Allarme della Dia: «Mire espansionistiche della mafia in Valle d’Aosta»
E' quanto emerge dalla seconda relazione semestrale della Direzione investigativa antimafia (riferita al 2021)
La Valle d’Aosta si conferma «un’area di interesse per le mire espansionistiche delle consorterie mafiose, sempre abili nell’inserirsi nei mercati legali con finalità di riciclaggio e reinvestimento dei capitali illecitamente accumulati». E’ quanto si legge nella seconda relazione semestrale della Direzione investigativa antimafia (riferita al 2021).
La relazione
Nelle sue oltre 500 pagine, il documento redatto dal ministro dell’Interno dedica un capitolo alla più piccola delle 20 regioni italiane.
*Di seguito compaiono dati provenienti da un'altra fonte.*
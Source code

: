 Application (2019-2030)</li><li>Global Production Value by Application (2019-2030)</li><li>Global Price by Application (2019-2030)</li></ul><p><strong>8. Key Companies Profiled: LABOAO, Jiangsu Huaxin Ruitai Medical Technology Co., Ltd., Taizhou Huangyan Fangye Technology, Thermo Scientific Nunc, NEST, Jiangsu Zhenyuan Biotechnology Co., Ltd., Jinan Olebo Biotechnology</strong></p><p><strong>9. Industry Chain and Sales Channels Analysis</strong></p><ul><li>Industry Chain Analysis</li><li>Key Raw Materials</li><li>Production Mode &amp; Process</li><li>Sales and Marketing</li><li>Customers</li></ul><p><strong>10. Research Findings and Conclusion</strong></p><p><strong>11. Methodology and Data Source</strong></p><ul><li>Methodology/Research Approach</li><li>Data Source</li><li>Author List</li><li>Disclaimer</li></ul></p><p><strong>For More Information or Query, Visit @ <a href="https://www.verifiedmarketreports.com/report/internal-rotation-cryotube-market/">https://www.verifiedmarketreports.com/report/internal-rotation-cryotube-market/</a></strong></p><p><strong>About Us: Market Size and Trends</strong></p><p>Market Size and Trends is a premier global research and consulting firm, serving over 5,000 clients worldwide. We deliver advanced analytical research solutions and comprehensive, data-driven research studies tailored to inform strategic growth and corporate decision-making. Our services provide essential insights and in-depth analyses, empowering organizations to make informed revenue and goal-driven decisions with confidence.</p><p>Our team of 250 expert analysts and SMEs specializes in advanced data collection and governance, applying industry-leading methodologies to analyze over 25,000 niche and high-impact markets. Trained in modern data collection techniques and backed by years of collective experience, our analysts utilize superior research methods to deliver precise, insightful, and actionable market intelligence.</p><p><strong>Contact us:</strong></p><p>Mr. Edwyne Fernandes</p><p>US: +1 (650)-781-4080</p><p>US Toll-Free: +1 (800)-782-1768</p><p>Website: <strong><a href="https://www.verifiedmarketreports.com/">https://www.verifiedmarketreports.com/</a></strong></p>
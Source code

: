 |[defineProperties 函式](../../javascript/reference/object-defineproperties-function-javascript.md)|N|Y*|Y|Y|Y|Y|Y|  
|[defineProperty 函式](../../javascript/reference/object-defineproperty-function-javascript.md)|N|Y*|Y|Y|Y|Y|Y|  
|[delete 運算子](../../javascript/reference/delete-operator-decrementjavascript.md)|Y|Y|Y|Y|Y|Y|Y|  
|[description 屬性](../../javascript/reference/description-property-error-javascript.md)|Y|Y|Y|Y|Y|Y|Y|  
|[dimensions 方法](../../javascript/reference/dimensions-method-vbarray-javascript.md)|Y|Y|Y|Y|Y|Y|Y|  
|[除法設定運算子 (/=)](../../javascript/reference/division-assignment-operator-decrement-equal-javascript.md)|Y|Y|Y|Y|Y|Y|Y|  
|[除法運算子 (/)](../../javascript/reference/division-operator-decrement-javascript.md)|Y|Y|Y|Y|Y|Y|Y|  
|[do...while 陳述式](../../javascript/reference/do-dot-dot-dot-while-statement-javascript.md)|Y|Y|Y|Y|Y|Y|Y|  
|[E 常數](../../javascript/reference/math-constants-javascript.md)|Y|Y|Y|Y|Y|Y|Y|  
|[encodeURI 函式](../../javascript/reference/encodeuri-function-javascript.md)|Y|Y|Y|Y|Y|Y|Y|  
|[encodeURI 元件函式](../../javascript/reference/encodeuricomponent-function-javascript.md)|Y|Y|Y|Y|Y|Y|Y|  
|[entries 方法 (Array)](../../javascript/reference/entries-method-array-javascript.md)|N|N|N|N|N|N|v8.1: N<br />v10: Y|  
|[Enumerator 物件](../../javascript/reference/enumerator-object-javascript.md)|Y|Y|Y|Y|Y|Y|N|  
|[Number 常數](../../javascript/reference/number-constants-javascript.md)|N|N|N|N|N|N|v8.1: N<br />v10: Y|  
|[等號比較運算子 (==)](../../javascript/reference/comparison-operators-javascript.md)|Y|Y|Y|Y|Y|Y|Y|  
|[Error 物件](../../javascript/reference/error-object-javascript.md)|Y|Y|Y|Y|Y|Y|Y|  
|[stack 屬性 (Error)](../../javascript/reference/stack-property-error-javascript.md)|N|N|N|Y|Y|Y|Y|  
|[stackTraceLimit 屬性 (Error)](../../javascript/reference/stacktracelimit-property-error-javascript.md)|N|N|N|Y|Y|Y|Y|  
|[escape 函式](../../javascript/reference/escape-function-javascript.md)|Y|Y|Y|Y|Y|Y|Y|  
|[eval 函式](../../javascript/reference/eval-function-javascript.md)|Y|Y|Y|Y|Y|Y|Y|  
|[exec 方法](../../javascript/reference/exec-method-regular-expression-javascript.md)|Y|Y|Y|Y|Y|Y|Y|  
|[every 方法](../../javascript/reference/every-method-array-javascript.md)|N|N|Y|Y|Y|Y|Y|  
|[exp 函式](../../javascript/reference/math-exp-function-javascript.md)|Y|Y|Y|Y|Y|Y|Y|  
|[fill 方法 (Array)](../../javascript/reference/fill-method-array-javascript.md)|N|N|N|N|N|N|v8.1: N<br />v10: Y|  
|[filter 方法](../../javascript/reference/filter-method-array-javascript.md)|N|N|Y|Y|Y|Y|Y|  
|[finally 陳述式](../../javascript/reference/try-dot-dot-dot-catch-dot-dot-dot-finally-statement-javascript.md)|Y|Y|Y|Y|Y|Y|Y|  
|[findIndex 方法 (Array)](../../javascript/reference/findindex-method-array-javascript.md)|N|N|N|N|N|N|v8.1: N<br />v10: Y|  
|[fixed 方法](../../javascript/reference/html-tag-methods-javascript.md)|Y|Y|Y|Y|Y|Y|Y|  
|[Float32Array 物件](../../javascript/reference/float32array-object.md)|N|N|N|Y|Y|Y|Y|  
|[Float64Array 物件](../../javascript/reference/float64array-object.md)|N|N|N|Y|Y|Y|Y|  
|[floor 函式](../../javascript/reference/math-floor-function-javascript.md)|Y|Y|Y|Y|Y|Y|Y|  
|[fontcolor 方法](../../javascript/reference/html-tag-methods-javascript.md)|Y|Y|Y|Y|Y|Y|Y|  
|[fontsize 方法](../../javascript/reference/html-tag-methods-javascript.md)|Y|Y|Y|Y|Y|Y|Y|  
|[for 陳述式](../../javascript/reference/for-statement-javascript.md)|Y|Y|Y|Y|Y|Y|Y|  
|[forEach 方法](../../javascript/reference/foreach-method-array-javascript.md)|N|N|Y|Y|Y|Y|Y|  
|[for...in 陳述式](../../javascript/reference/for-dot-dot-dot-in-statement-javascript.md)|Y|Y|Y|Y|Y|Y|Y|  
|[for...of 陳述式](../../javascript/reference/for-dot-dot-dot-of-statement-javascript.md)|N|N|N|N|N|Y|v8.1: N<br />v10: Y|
La Dia pone ancora l’accento sull’operazione Geenna, che nel 2019 aveva portato all’arresto di vari soggetti accusati di associazione mafiosa e di alcuni politici.
Al blitz dei carabinieri – coordinati dalla DDA di Torino – era seguito lo scioglimento per «infiltrazione mafiosa» del Comune di Saint-Pierre.
Due elementi, quelli citati, che «hanno sancito l’esistenza anche in Valle d’Aosta di un Locale di ‘ndrangheta, segnatamente riconducibile alla cosca sanlucota Nirta-Scalzone».
Geenna
La relazione evidenzia poi come la sentenza di secondo grado del processo Geenna (alla sbarra vi erano gli imputati che non avevano scelto riti alternativi) abbia confermato il fatto «che il gruppo criminale aostano era oggettivamente collegato con la”casa madre” (in Calabria ndr) attraverso due autorevoli rappresentanti della nota ‘ndrina Nirta-Scalzone».
Sempre il verdetto d’appello, poi, sottolineava «l’attività di illecita interferenza con le libere attività negoziali degli appartenenti alla comunità calabrese (o comunque svolte da soggetti intorno a essa gravitanti) come anche nel dirimere questioni che richiederebbero l’intervento delle pubbliche Autorità, nel servirsi del “metodo mafioso” così come inteso sulla scorta della consolidata opera interpretativa della giurisprudenza. Una capacità intimidatrice, dunque, effettivamente “espressa”, nonché “attuale, effettiva e obiettivamente riscontrabile” seppur non necessariamente manifestata nel controllo integrale di una determinata area territoriale, né estrinseca attraverso atti di violenza o comunque clamorosi». Insomma, quella che i giudici hanno chiamato “mafia silente”.
Altri gruppi
Passando all’eventuale presenza «sul territorio di sodalizi criminali di altre matrici», il ministro dell’Interno precisa che, «sebbene non si siano avuti recenti riscontri circa l’operatività di gruppi strutturati, si registrano talvolta episodi delittuosi relativi al traffico e allo spaccio di sostanze stupefacenti, nonché allo sfruttamento della prostituzione a opera di cittadini stranieri anche in collaborazione con elementi locali».